| Work item |
Transcribe, word for word and without additions, each line below from the one containing "STUFF TO DO" through the one containing "- On login to", both ends included.

| Given entries |
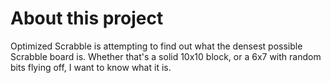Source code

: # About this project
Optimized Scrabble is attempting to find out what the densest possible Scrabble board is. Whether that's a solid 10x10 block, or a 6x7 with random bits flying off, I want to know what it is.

* * *

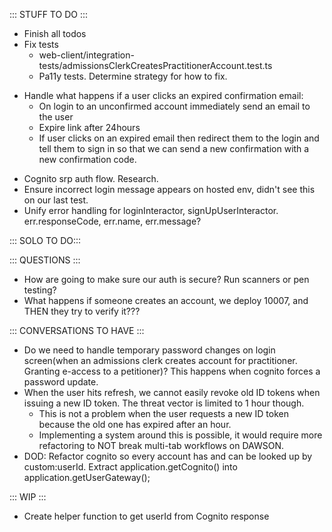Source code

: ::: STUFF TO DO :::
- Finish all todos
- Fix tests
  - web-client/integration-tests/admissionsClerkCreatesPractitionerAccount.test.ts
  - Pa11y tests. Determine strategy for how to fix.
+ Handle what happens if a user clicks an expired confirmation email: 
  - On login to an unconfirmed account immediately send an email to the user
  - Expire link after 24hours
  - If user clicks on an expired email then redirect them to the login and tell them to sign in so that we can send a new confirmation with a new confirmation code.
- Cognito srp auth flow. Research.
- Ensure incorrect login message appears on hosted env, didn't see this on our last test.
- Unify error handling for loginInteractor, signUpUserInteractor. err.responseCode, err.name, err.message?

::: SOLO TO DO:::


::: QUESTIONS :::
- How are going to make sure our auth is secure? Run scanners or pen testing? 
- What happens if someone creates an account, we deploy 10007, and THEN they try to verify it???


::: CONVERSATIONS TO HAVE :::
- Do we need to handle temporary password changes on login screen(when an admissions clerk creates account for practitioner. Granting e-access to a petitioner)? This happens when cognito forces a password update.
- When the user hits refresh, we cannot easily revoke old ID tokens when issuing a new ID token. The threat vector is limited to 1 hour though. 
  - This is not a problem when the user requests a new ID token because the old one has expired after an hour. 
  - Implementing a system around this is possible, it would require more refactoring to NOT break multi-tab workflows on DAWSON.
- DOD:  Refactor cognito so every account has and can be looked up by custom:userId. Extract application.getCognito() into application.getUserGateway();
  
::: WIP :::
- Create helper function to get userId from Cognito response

| Answer to the problem |
: ::: STUFF TO DO :::
- Finish all todos
- Fix tests
  - web-client/integration-tests/admissionsClerkCreatesPractitionerAccount.test.ts
  - Pa11y tests. Determine strategy for how to fix.
+ Handle what happens if a user clicks an expired confirmation email: 
  - On login to an unconfirmed account immediately send an email to the user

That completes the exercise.